Kalau semua orang bisa jadi diri sendiri sepenuhnya, mungkin dunia ini isinya orang-orang jujur tapi sering ngambek. Tapi karena kita hidup di dunia nyata, kadang kita memang harus kompromi—bukan pura-pura, tapi pinter-pinter menempatkan diri.
Di akhir hari, aku selalu percaya satu hal: kalau kamu capek karena berusaha jadi orang lain, itu wajar. Tapi kalau kamu capek jadi diri sendiri, itu bukan berarti kamu gagal. Mungkin kamu cuma lagi butuh istirahat. Sama kayak HP—walaupun asli dan original, tetap perlu di-charge.

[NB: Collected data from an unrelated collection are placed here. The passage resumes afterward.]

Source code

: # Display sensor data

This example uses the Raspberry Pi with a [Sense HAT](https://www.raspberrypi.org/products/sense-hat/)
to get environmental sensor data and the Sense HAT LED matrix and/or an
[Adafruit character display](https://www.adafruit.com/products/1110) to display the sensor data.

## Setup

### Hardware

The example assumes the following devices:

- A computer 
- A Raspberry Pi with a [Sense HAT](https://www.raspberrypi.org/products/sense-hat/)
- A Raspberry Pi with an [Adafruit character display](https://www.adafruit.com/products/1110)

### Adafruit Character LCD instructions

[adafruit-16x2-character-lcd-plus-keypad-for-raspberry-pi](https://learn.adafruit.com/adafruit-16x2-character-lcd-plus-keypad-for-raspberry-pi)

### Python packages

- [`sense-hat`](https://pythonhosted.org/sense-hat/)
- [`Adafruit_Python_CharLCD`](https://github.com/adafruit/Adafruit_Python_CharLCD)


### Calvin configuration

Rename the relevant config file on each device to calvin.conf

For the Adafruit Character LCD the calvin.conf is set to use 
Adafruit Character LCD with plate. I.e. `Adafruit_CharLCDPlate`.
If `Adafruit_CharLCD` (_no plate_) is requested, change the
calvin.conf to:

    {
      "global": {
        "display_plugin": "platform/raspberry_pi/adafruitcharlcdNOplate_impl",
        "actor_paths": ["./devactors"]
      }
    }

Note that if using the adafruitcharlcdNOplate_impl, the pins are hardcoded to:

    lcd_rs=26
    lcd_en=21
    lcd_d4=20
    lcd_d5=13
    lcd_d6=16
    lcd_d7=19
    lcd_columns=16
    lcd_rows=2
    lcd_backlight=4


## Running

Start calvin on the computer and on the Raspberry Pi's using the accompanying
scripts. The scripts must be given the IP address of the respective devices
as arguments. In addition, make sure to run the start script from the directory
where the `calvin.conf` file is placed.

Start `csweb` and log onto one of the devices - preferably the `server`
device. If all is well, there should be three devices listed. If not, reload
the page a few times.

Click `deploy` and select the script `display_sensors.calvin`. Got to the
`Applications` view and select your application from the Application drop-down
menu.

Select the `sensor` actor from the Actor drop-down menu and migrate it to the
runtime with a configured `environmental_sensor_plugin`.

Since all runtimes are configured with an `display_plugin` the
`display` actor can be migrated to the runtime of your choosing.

Dan kalau kamu pernah ditolak pinjol gara-gara terlalu jujur, ingatlah: mungkin Tuhan lagi bilang, “Udah, jangan ngutang dulu, nabung aja pelan-pelan.”
Toh, jadi diri sendiri itu juga investasi. Emang hasilnya nggak langsung cair tujuh hari kerja, tapi hatimu bisa lebih lega. Dan kalau ada yang bilang, “Kok kamu gitu banget sih?” Jawab aja: “Emang gini adanya. Tapi aku lucu, kan?”
Akhirnya, meski dunia nggak selalu ngerti, aku tetap milih buat jadi diriku sendiri—dengan segala kekurangan, tapi juga keunikan yang nggak bisa dicicil lewat pinjol.
Kalau kamu juga ngerasa kayak aku, mari sini. Duduk bareng. Kita bukan gagal. Kita cuma manusia biasa... yang tahu cara ketawa, bahkan saat limit pinjol ditolak.